-- Data extract follows --

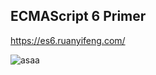 ## ECMAScript 6 Primer

https://es6.ruanyifeng.com/

![asaa](https://es6.ruanyifeng.com/images/cover-3rd.jpg)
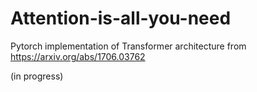 # Attention-is-all-you-need
Pytorch implementation of Transformer architecture from https://arxiv.org/abs/1706.03762 

(in progress)
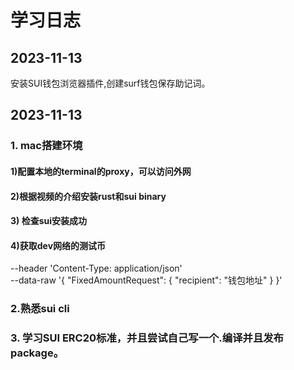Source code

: # 学习日志

## 2023-11-13
安装SUI钱包浏览器插件,创建surf钱包保存助记词。 

## 2023-11-13

### 1. mac搭建环境
#### 1)配置本地的terminal的proxy，可以访问外网 

#### 2)根据视频的介绍安装rust和sui binary 

#### 3) 检查sui安装成功

#### 4)获取dev网络的测试币 
--header 'Content-Type: application/json' \
--data-raw '{
    "FixedAmountRequest": {
        "recipient": "钱包地址"
    }
}'

### 2.熟悉sui cli 
### 3. 学习SUI ERC20标准，并且尝试自己写一个.编译并且发布package。
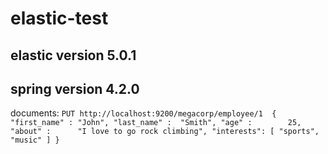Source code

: # elastic-test
## elastic version 5.0.1
## spring version 4.2.0
documents:
`PUT http://localhost:9200/megacorp/employee/1 
  {
    "first_name" : "John",
    "last_name" :  "Smith",
    "age" :        25,
    "about" :      "I love to go rock climbing",
    "interests": [ "sports", "music" ]
}
`
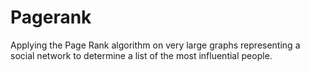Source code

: # Pagerank
Applying the Page Rank algorithm on very large graphs representing a social network to determine a list of the most influential people.

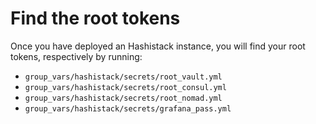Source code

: # Find the root tokens

Once you have deployed an Hashistack instance, you will find your root tokens, respectively by running:

* `group_vars/hashistack/secrets/root_vault.yml`
* `group_vars/hashistack/secrets/root_consul.yml`
* `group_vars/hashistack/secrets/root_nomad.yml`
* `group_vars/hashistack/secrets/grafana_pass.yml`

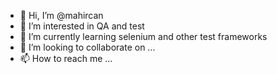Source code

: - 👋 Hi, I’m @mahircan
- 👀 I’m interested in QA and test
- 🌱 I’m currently learning selenium and other test frameworks
- 💞️ I’m looking to collaborate on ...
- 📫 How to reach me ...

<!---
mahircan/mahircan is a ✨ special ✨ repository because its `README.md` (this file) appears on your GitHub profile.
You can click the Preview link to take a look at your changes.
--->
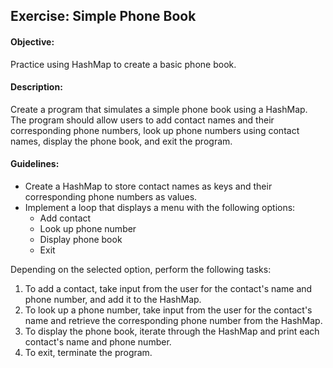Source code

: ## Exercise: Simple Phone Book

#### Objective:

Practice using HashMap to create a basic phone book.

#### Description:

Create a program that simulates a simple phone book using a HashMap. The program should allow users to add contact names and their corresponding phone numbers, look up phone numbers using contact names, display the phone book, and exit the program.

#### Guidelines:

- Create a HashMap to store contact names as keys and their corresponding phone numbers as values.
- Implement a loop that displays a menu with the following options:
    - Add contact
    - Look up phone number
    - Display phone book
    - Exit

Depending on the selected option, perform the following tasks:

1. To add a contact, take input from the user for the contact's name and phone number, and add it to the HashMap.
2. To look up a phone number, take input from the user for the contact's name and retrieve the corresponding phone number from the HashMap.
3. To display the phone book, iterate through the HashMap and print each contact's name and phone number.
4. To exit, terminate the program.
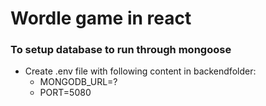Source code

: # Wordle game in react
### To setup database to run through mongoose
* Create .env file with following content in backendfolder:
   * MONGODB_URL=?
   * PORT=5080
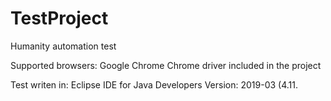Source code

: # TestProject

Humanity automation test

Supported browsers: Google Chrome
Chrome driver included in the project

Test writen in: Eclipse IDE for Java Developers Version: 2019-03 (4.11.


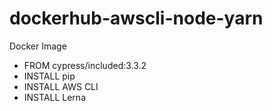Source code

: # dockerhub-awscli-node-yarn

Docker Image
 - FROM cypress/included:3.3.2
 - INSTALL pip
 - INSTALL AWS CLI
 - INSTALL Lerna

-- Data extract concluded --

# Problem statement
Starting from the data above, filter for lines with "numbers" and copy each one.

# Answer to this problem
Create a program that simulates a simple phone book using a HashMap. The program should allow users to add contact names and their corresponding phone numbers, look up phone numbers using contact names, display the phone book, and exit the program.
- Create a HashMap to store contact names as keys and their corresponding phone numbers as values.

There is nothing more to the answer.